At least give Enpass a try before paying for 1P https://www.enpass.io.
I was a 1P user not long ago, but due to their push towards subscription and the ridiculously expensive single license I ended up with Enpass on everything. Don't regret it. The UI may not be as finely polished as 1P, but it does its job.
Score: 4 Votes (Like | Disagree)
Avatar
28 months ago

Which of your passwords can be identified as being weak? Are you using any logins that have been compromised? How often are you re-using passwords across sites? Does Keychain tell you this, or is it of no interest to you?

You're basically responding to someone saying that it fulfills their needs with, "your needs are wrong!", which is kind of rude.

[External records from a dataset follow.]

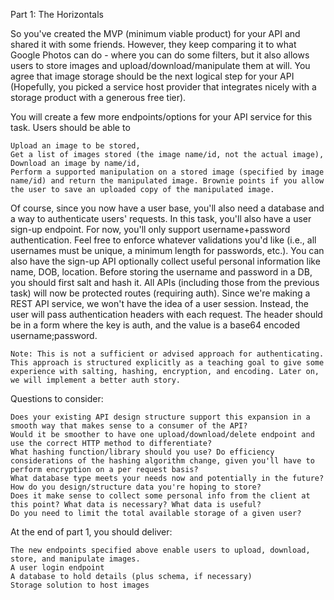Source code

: Part 1: The Horizontals

So you've created the MVP (minimum viable product) for your API and shared it with some friends. However, they keep comparing it to what Google Photos can do - where you can do some filters, but it also allows users to store images and upload/download/manipulate them at will. You agree that image storage should be the next logical step for your API (Hopefully, you picked a service host provider that integrates nicely with a storage product with a generous free tier).

You will create a few more endpoints/options for your API service for this task. Users should be able to

    Upload an image to be stored,
    Get a list of images stored (the image name/id, not the actual image),
    Download an image by name/id,
    Perform a supported manipulation on a stored image (specified by image name/id) and return the manipulated image. Brownie points if you allow the user to save an uploaded copy of the manipulated image.

Of course, since you now have a user base, you'll also need a database and a way to authenticate users' requests. In this task, you'll also have a user sign-up endpoint. For now, you'll only support username+password authentication. Feel free to enforce whatever validations you'd like (i.e., all usernames must be unique, a minimum length for passwords, etc.). You can also have the sign-up API optionally collect useful personal information like name, DOB, location. Before storing the username and password in a DB, you should first salt and hash it. All APIs (including those from the previous task) will now be protected routes (requiring auth). Since we're making a REST API service, we won't have the idea of a user session. Instead, the user will pass authentication headers with each request. The header should be in a form where the key is auth, and the value is a base64 encoded username;password.

    Note: This is not a sufficient or advised approach for authenticating. This approach is structured explicitly as a teaching goal to give some experience with salting, hashing, encryption, and encoding. Later on, we will implement a better auth story.

Questions to consider:

    Does your existing API design structure support this expansion in a smooth way that makes sense to a consumer of the API?
    Would it be smoother to have one upload/download/delete endpoint and use the correct HTTP method to differentiate?
    What hashing function/library should you use? Do efficiency considerations of the hashing algorithm change, given you'll have to perform encryption on a per request basis?
    What database type meets your needs now and potentially in the future? How do you design/structure data you're hoping to store?
    Does it make sense to collect some personal info from the client at this point? What data is necessary? What data is useful?
    Do you need to limit the total available storage of a given user?

At the end of part 1, you should deliver:

    The new endpoints specified above enable users to upload, download, store, and manipulate images.
    A user login endpoint
    A database to hold details (plus schema, if necessary)
    Storage solution to host images
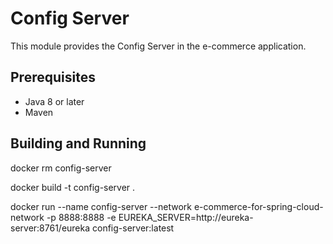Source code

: # Config Server

This module provides the Config Server in the e-commerce application.

## Prerequisites

- Java 8 or later
- Maven

## Building and Running

docker rm config-server

docker build -t config-server .

docker run --name config-server --network e-commerce-for-spring-cloud-network -p 8888:8888 -e EUREKA_SERVER=http://eureka-server:8761/eureka config-server:latest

That said, iOS 12 will add the first and third feature (but not the second).
Score: 3 Votes (Like | Disagree)
Avatar
29 months ago

For me it’s matter of principals. About a year ago I noticed I was paying a surprising amount of money due to continuos subscriptions. Some of them are valid such as Office 365 which offer me cloud storage but some of them were just bizarre due to fact that they had no rapid software updates or any online component that could have justified subscription model. Therefore, I cut down every single subscription service that I found wasn’t offering good value proposal or more like was plainly ripping their users off.

Regarding 1Password, I like the software but I see no point whatsoever to pay for subscription.

So I understand correctly:

You're totally fine paying for Office 365 for cloud storage but you're uncomfortable paying 3$ a month for what is likely the most important application anybody can have at this point in time?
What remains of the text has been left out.